Bundesinnenminister Thomas de Maizière (CDU) plant laut einer Ministeriumssprecherin eine "strukturelle Neuausrichtung" der Deutschen Islamkonferenz (DIK). Die Neuausrichtung der Dialog-Runde zwischen Staat und Muslimen werde sich auch an einer neuen personellen Zusammensetzung zeigen, sagte die Sprecherin der Frankfurter Rundschau. Einzelheiten wurden zunächst nicht bekannt. De Maizière werde die Teilnehmer der DIK am Donnerstag vorstellen, sagte die Sprecherin weiter.

Islamkritiker befürchten laut FR, dass vor allem unabhängige, liberale Teilnehmer der ersten Runde nicht mehr eingeladen werden.

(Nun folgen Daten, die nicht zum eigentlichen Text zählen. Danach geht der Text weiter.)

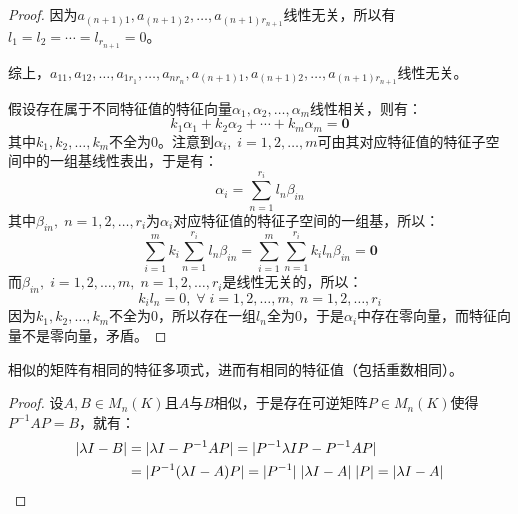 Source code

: \begin{proof}
	因为$a_{(n+1)1},a_{(n+1)2},\dots,a_{(n+1)r_{n+1}}$线性无关，所以有$l_1=l_2=\cdots=l_{r_{n+1}}=0$。\par
	综上，$a_{11},a_{12},\dots,a_{1r_1},\dots,a_{nr_n},a_{(n+1)1},a_{(n+1)2},\dots,a_{(n+1)r_{n+1}}$线性无关。\par
	假设存在属于不同特征值的特征向量$\alpha_1,\alpha_2,\dots,\alpha_m$线性相关，则有：
	\begin{equation*}
		k_1\alpha_1+k_2\alpha_2+\cdots+k_m\alpha_m=\mathbf{0}
	\end{equation*}
	其中$k_1,k_2,\dots,k_m$不全为$0$。注意到$\alpha_i,\;i=1,2,\dots,m$可由其对应特征值的特征子空间中的一组基线性表出，于是有：
	\begin{equation*}
		\alpha_i=\sum_{n=1}^{r_i}l_n\beta_{in}
	\end{equation*}
	其中$\beta_{in},\;n=1,2,\dots,r_i$为$\alpha_i$对应特征值的特征子空间的一组基，所以：
	\begin{equation*}
		\sum_{i=1}^{m}k_i\sum_{n=1}^{r_i}l_n\beta_{in}=	\sum_{i=1}^{m}\sum_{n=1}^{r_i}k_il_n\beta_{in}=\mathbf{0}
	\end{equation*}
	而$\beta_{in},\;i=1,2,\dots,m,\;n=1,2,\dots,r_i$是线性无关的，所以：
	\begin{equation*}
		k_il_n=0,\;\forall\;i=1,2,\dots,m,\;n=1,2,\dots,r_i
	\end{equation*}
	因为$k_1,k_2,\dots,k_m$不全为$0$，所以存在一组$l_n$全为$0$，于是$\alpha_i$中存在零向量，而特征向量不是零向量，矛盾。
\end{proof}
\begin{theorem}\label{theo:SameEigenvalue}
	相似的矩阵有相同的特征多项式，进而有相同的特征值（包括重数相同）。
\end{theorem}
\begin{proof}
	设$A,B\in M_{n}(K)$且$A$与$B$相似，于是存在可逆矩阵$P\in M_{n}(K)$使得$P^{-1}AP=B$，就有：
	\begin{align*}
		|\lambda I-B|
		&=|\lambda I-P^{-1}AP|=|P^{-1}\lambda IP-P^{-1}AP| \\
		&=|P^{-1}(\lambda I-A)P|=|P^{-1}|\;|\lambda I-A|\;|P|=|\lambda I-A|\qedhere
	\end{align*}
\end{proof}
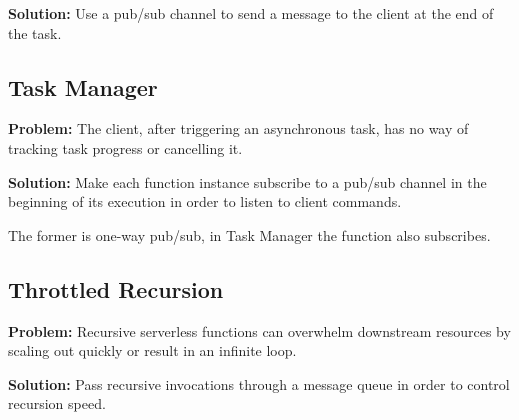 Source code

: \textbf{Solution:} Use a pub/sub channel to send a message to the client at the end of the task.

\subsection{Task Manager} \label{subsec:taskManager}

\textbf{Problem:} The client, after triggering an asynchronous task, has no way of tracking task progress or cancelling it.

\textbf{Solution:} Make each function instance subscribe to a pub/sub channel in the beginning of its execution in order to listen to client commands.

The former is one-way pub/sub, in Task Manager the function also subscribes.

\subsection{Throttled Recursion} \label{subsec:throttledRecursion}

\textbf{Problem:} Recursive serverless functions can overwhelm downstream resources by scaling out quickly or result in an infinite loop.

\textbf{Solution:} Pass recursive invocations through a message queue in order to control recursion speed.
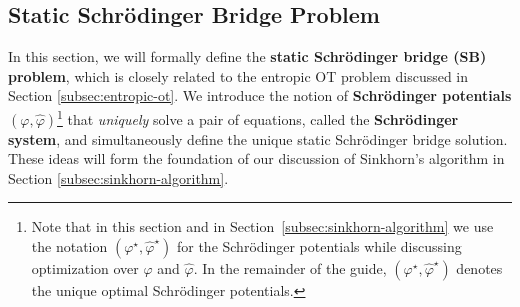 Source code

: \documentclass{article}
\newcommand{\boldtext}[1]{\textbf{\textcolor{MyGreen}{#1}}}
\begin{document}
\subsection{Static Schrödinger Bridge Problem}
\label{subsec:static-sbp}
In this section, we will formally define the \boldtext{static Schrödinger bridge (SB) problem}, which is closely related to the entropic OT problem discussed in Section \ref{subsec:entropic-ot}. We introduce the notion of \boldtext{Schrödinger potentials} $(\varphi, \hat{\varphi})$\footnote{Note that in this section and in Section~\ref{subsec:sinkhorn-algorithm} we use the notation $(\varphi^\star,\hat{\varphi}^\star)$ for the Schrödinger potentials while discussing optimization over $\varphi$ and $\hat{\varphi}$. In the remainder of the guide, $(\varphi^\star,\hat{\varphi}^\star)$ denotes the unique optimal Schrödinger potentials.} that \textit{uniquely} solve a pair of equations, called the \textbf{Schrödinger system}, and simultaneously define the unique static Schrödinger bridge solution. These ideas will form the foundation of our discussion of Sinkhorn's algorithm in Section \ref{subsec:sinkhorn-algorithm}.
\end{document}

Die islamkritische Autorin Necla Kelek und der Islamwissenschaftler und hessische Kulturpreisträger Navid Kermani sowie die Gründerin der Initiative Säkularer Muslime in Hessen, Ezhar Cezairli, bestätigten dem Blatt, dass sie bisher nicht zur zweiten Runde der Konferenz eingeladen seien.

Der UN-Sonderbeauftragte für Haiti, Bill Clinton, hat zu mehr Hilfe für den vom Erdbeben zerstörten Karibikstaat aufgerufen. Die Grundbedürfnisse vieler Überlebender seien nicht erfüllt, warnte der frühere US-Präsident am Montag. In einer Telefonkonferenz mit UN-Vertretern forderte er insbesondere mehr Zelte und sturmfeste Unterkünfte sowie sanitäre Anlagen.

Nach UN-Angaben wurde eine halbe Millionen Menschen bislang in provisorischen Unterkünften untergebracht, aber mindestens ebenso viele Menschen seien noch nicht ausreichend versorgt. Clinton rief zudem zu neuen Beschäftigungs- und Landwirtschaftsprogrammen auf.